En este pueblo el juego de los mayores es asustar a los rapaces. La juventud tiene que espabilar y cuanto antes reciba los meneos de la vida, mejor para todos. El hijo de Ángel se pasó el resto del verano cruzando al otro lado de la calle desde el día en que se le cayó una botella de Kas Limón en el bar y Cesáreo, los ojos entornados y el palillo en la boca, peritó los daños en quinientas pesetas. Cada vez que subía camino de casa, el chaval tomaba distancia y aceleraba el paso, convencido de que tarde o temprano el tabernero saldría del otro lado de la cortinilla antimoscas para reclamarle la deuda. Peor fue el caso de la nieta de Elías. El día grande de las fiestas, la niña iba tan contenta en la carroza tirada por el tractor de su tío que no se le ocurrió mejor cosa que saludar a la bruja con la lengua. A la vuelta le cayó un sopapo. Así, sin más ni más. Requerida de explicaciones, la mujer aseguró que su propósito era educativo. Hubo división de opiniones y algo de jaleo, pero la cosa no pasó a mayores. La bruja se volvió a sus pócimas y la niña se quedó con el tortazo.
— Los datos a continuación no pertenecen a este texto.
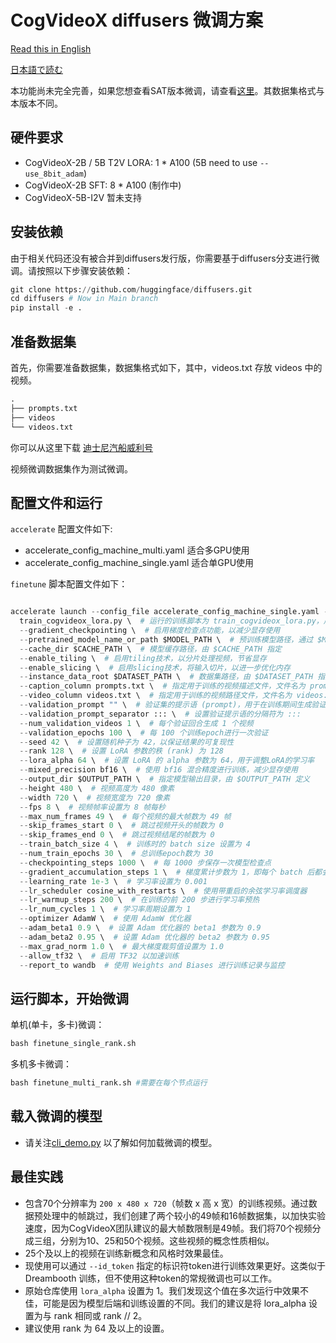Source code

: # CogVideoX diffusers 微调方案

[Read this in English](./README_zh.md)

[日本語で読む](./README_ja.md)

本功能尚未完全完善，如果您想查看SAT版本微调，请查看[这里](../sat/README_zh.md)。其数据集格式与本版本不同。

## 硬件要求

+ CogVideoX-2B / 5B T2V LORA: 1 * A100  (5B need to use `--use_8bit_adam`)
+ CogVideoX-2B SFT:  8 * A100 (制作中)
+ CogVideoX-5B-I2V 暂未支持

## 安装依赖

由于相关代码还没有被合并到diffusers发行版，你需要基于diffusers分支进行微调。请按照以下步骤安装依赖：

```py
git clone https://github.com/huggingface/diffusers.git
cd diffusers # Now in Main branch
pip install -e .
```

## 准备数据集

首先，你需要准备数据集，数据集格式如下，其中，videos.txt 存放 videos 中的视频。

```py
.
├── prompts.txt
├── videos
└── videos.txt
```

你可以从这里下载 [迪士尼汽船威利号](https://huggingface.co/datasets/Wild-Heart/Disney-VideoGeneration-Dataset)

视频微调数据集作为测试微调。

## 配置文件和运行

`accelerate` 配置文件如下:

+ accelerate_config_machine_multi.yaml 适合多GPU使用
+ accelerate_config_machine_single.yaml 适合单GPU使用

`finetune` 脚本配置文件如下：

```py

accelerate launch --config_file accelerate_config_machine_single.yaml --multi_gpu \  # 使用 accelerate 启动多GPU训练，配置文件为 accelerate_config_machine_single.yaml
  train_cogvideox_lora.py \  # 运行的训练脚本为 train_cogvideox_lora.py，用于在 CogVideoX 模型上进行 LoRA 微调
  --gradient_checkpointing \  # 启用梯度检查点功能，以减少显存使用
  --pretrained_model_name_or_path $MODEL_PATH \  # 预训练模型路径，通过 $MODEL_PATH 指定
  --cache_dir $CACHE_PATH \  # 模型缓存路径，由 $CACHE_PATH 指定
  --enable_tiling \  # 启用tiling技术，以分片处理视频，节省显存
  --enable_slicing \  # 启用slicing技术，将输入切片，以进一步优化内存
  --instance_data_root $DATASET_PATH \  # 数据集路径，由 $DATASET_PATH 指定
  --caption_column prompts.txt \  # 指定用于训练的视频描述文件，文件名为 prompts.txt
  --video_column videos.txt \  # 指定用于训练的视频路径文件，文件名为 videos.txt
  --validation_prompt "" \  # 验证集的提示语 (prompt)，用于在训练期间生成验证视频
  --validation_prompt_separator ::: \  # 设置验证提示语的分隔符为 :::
  --num_validation_videos 1 \  # 每个验证回合生成 1 个视频
  --validation_epochs 100 \  # 每 100 个训练epoch进行一次验证
  --seed 42 \  # 设置随机种子为 42，以保证结果的可复现性
  --rank 128 \  # 设置 LoRA 参数的秩 (rank) 为 128
  --lora_alpha 64 \  # 设置 LoRA 的 alpha 参数为 64，用于调整LoRA的学习率
  --mixed_precision bf16 \  # 使用 bf16 混合精度进行训练，减少显存使用
  --output_dir $OUTPUT_PATH \  # 指定模型输出目录，由 $OUTPUT_PATH 定义
  --height 480 \  # 视频高度为 480 像素
  --width 720 \  # 视频宽度为 720 像素
  --fps 8 \  # 视频帧率设置为 8 帧每秒
  --max_num_frames 49 \  # 每个视频的最大帧数为 49 帧
  --skip_frames_start 0 \  # 跳过视频开头的帧数为 0
  --skip_frames_end 0 \  # 跳过视频结尾的帧数为 0
  --train_batch_size 4 \  # 训练时的 batch size 设置为 4
  --num_train_epochs 30 \  # 总训练epoch数为 30
  --checkpointing_steps 1000 \  # 每 1000 步保存一次模型检查点
  --gradient_accumulation_steps 1 \  # 梯度累计步数为 1，即每个 batch 后都会更新梯度
  --learning_rate 1e-3 \  # 学习率设置为 0.001
  --lr_scheduler cosine_with_restarts \  # 使用带重启的余弦学习率调度器
  --lr_warmup_steps 200 \  # 在训练的前 200 步进行学习率预热
  --lr_num_cycles 1 \  # 学习率周期设置为 1
  --optimizer AdamW \  # 使用 AdamW 优化器
  --adam_beta1 0.9 \  # 设置 Adam 优化器的 beta1 参数为 0.9
  --adam_beta2 0.95 \  # 设置 Adam 优化器的 beta2 参数为 0.95
  --max_grad_norm 1.0 \  # 最大梯度裁剪值设置为 1.0
  --allow_tf32 \  # 启用 TF32 以加速训练
  --report_to wandb  # 使用 Weights and Biases 进行训练记录与监控
```

## 运行脚本，开始微调

单机(单卡，多卡)微调：

```py
bash finetune_single_rank.sh
```

多机多卡微调：

```py
bash finetune_multi_rank.sh #需要在每个节点运行
```

## 载入微调的模型

+ 请关注[cli_demo.py](../inference/cli_demo.py) 以了解如何加载微调的模型。

## 最佳实践

+ 包含70个分辨率为 `200 x 480 x 720`（帧数 x 高 x
  宽）的训练视频。通过数据预处理中的帧跳过，我们创建了两个较小的49帧和16帧数据集，以加快实验速度，因为CogVideoX团队建议的最大帧数限制是49帧。我们将70个视频分成三组，分别为10、25和50个视频。这些视频的概念性质相似。
+ 25个及以上的视频在训练新概念和风格时效果最佳。
+ 现使用可以通过 `--id_token` 指定的标识符token进行训练效果更好。这类似于 Dreambooth 训练，但不使用这种token的常规微调也可以工作。
+ 原始仓库使用 `lora_alpha` 设置为 1。我们发现这个值在多次运行中效果不佳，可能是因为模型后端和训练设置的不同。我们的建议是将
  lora_alpha 设置为与 rank 相同或 rank // 2。
+ 建议使用 rank 为 64 及以上的设置。

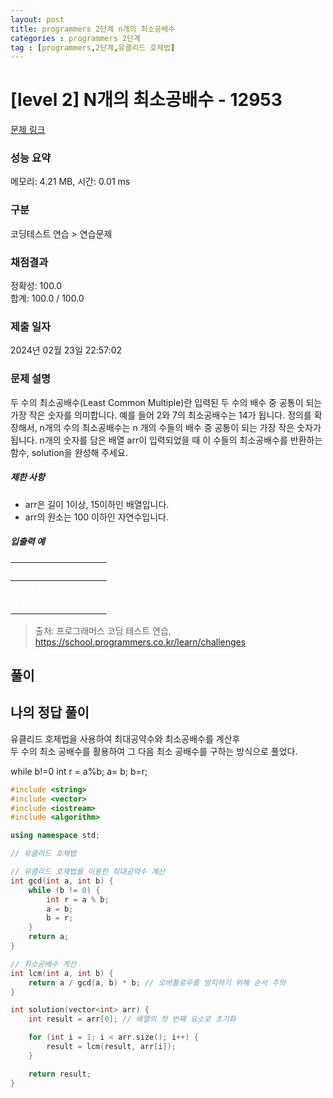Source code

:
 ```yaml
---
layout: post
title: programmers 2단계 n개의 최소공배수
categories : programmers 2단계
tag : [programmers,2단계,유클리드 호제법]
---
```


<style>
    table, th, td {
        color: white;
    }
</style>

# [level 2] N개의 최소공배수 - 12953 

[문제 링크](https://school.programmers.co.kr/learn/courses/30/lessons/12953) 

### 성능 요약

메모리: 4.21 MB, 시간: 0.01 ms

### 구분

코딩테스트 연습 > 연습문제

### 채점결과

정확성: 100.0<br/>합계: 100.0 / 100.0

### 제출 일자

2024년 02월 23일 22:57:02

### 문제 설명

<p>두 수의 최소공배수(Least Common Multiple)란 입력된 두 수의 배수 중 공통이 되는 가장 작은 숫자를 의미합니다. 예를 들어 2와 7의 최소공배수는 14가 됩니다. 정의를 확장해서, n개의 수의 최소공배수는 n 개의 수들의 배수 중 공통이 되는 가장 작은 숫자가 됩니다. n개의 숫자를 담은 배열 arr이 입력되었을 때 이 수들의 최소공배수를 반환하는 함수, solution을 완성해 주세요. </p>

<h5>제한 사항</h5>

<ul>
<li>arr은 길이 1이상, 15이하인 배열입니다.</li>
<li>arr의 원소는 100 이하인 자연수입니다.</li>
</ul>

<h5>입출력 예</h5>
<table class="table">
        <thead><tr>
<th>arr</th>
<th>result</th>
</tr>
</thead>
        <tbody><tr>
<td>[2,6,8,14]</td>
<td>168</td>
</tr>
<tr>
<td>[1,2,3]</td>
<td>6</td>
</tr>
</tbody>
      </table>

> 출처: 프로그래머스 코딩 테스트 연습, https://school.programmers.co.kr/learn/challenges
## 풀이

## 나의 정답 풀이   

유클리드 호제법을 사용하여 최대공약수와 최소공배수를 계산후   
두 수의 최소 공배수를 활용하여 그 다음 최소 공배수를 구하는 방식으로 풀었다.

while b!=0
int r = a%b;
a= b;
b=r;


```c++
#include <string>
#include <vector>
#include <iostream>
#include <algorithm>

using namespace std;

// 유클리드 호제법

// 유클리드 호제법을 이용한 최대공약수 계산
int gcd(int a, int b) {
    while (b != 0) {
        int r = a % b;
        a = b;
        b = r;
    }
    return a;
}

// 최소공배수 계산
int lcm(int a, int b) {
    return a / gcd(a, b) * b; // 오버플로우를 방지하기 위해 순서 주의
}

int solution(vector<int> arr) {
    int result = arr[0]; // 배열의 첫 번째 요소로 초기화

    for (int i = 1; i < arr.size(); i++) {
        result = lcm(result, arr[i]); 
    }

    return result;
}
```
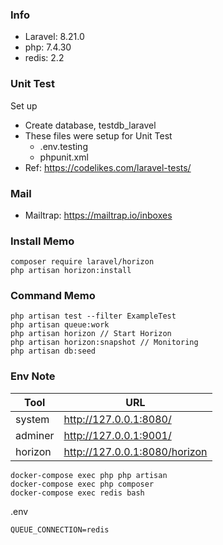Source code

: ### Info
- Laravel: 8.21.0
- php: 7.4.30
- redis: 2.2

### Unit Test
Set up
- Create database, testdb_laravel
- These files were setup for Unit Test
  - .env.testing
  - phpunit.xml
- Ref: https://codelikes.com/laravel-tests/

### Mail
- Mailtrap: https://mailtrap.io/inboxes

### Install Memo
```
composer require laravel/horizon
php artisan horizon:install
```

### Command Memo
```
php artisan test --filter ExampleTest
php artisan queue:work
php artisan horizon // Start Horizon
php artisan horizon:snapshot // Monitoring
php artisan db:seed
```

### Env Note
| Tool    | URL                    |
| ------- | ---------------------- |
| system  | http://127.0.0.1:8080/ |
| adminer | http://127.0.0.1:9001/ |
| horizon | http://127.0.0.1:8080/horizon |

```
docker-compose exec php php artisan
docker-compose exec php composer
docker-compose exec redis bash
```

.env
```
QUEUE_CONNECTION=redis

```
En ocasiones, los mayores aprovechan los pleitos de los rapaces para sacar a relucir agravios históricos. Entonces se oye alguna voz más alta que otra, pero mientras la gente truene, no hay cuidado. Que tire la primera piedra el que no haya arado un palmo de la finca del vecino, el que no haya secado la nogal ajena, el que no se haya saltado alguna vez el turno de riego en la vega. Durante la guerra, en este pueblo solo sonó un disparo. Los falangistas llegaban en automóvil y el alcalde les hacía frente en cuanto cruzaban el río, con la camisa azul mejor planchada que nadie. "Aquí no hay rojos", les decía sin que le temblara la voz, y la partida se daba media vuelta. Hasta que una tarde los matones aprovecharon que el alcalde estaba en el rosario para subir hasta la casa del cura y llevarse al sobrino de don Bernardino, que ni era rojo ni era del pueblo ni había hecho nunca mal a nadie. Para volver a oír la música siniestra de una pistola hubo que esperar muchos años. Sucedió bien pasada la Transición, en un mitin electoral que se celebraba en el ayuntamiento nuevo. Por fortuna, el tirador estaba tan privado de juicio como de puntería y en esa ocasión no hubo que lamentar daños personales. Fue la primera vez que la televisión se dejó caer por aquí.
En este pueblo, la verdadera manifestación del odio no es el ruido, sino el silencio. Las familias enemistadas lo cultivaban con esmero y lo legaban de una generación a otra, como una alhaja que se abrillanta con las décadas. Pero la cadena comenzó a debilitarse con el éxodo a las ciudades y el baby boom de los setenta acabó por hacerla trizas. En verano empezaron a llegar camadas nuevas, ignorantes de los códigos locales, convencidas en su inocencia de que, entre vecinos, todo es jauja. Así fue como el nieto de Ángela y el nieto de Pepa trabaron la más pura de las amistades, la que consiste en ir a correr a las eras, atentar en comandita contra la fuente ornamental que sustituyó al pilon, sujetar saltamontes por las patas traseras y escuchar al final del día los cuentos picantes de Pablo el barbudo. Ver a las dos criaturas así, como uña y carne, obró el milagro y un día de mediados de agosto las dos abuelas, que habían vivido toda la vida puerta con puerta, se dirigieron la palabra por primera vez. "Buenas tardes". "Buenas tardes nos dea Dios". Pronto se terminaron las vacaciones y, en la hora de las despedidas, el hijo de Ángela se acercó al más joven de Pepa, recién entrado en quintas: "Toma, para que te tomes algo a mi salud". Y le alargó un billete verde que el otro se guardó sin levantar la mirada.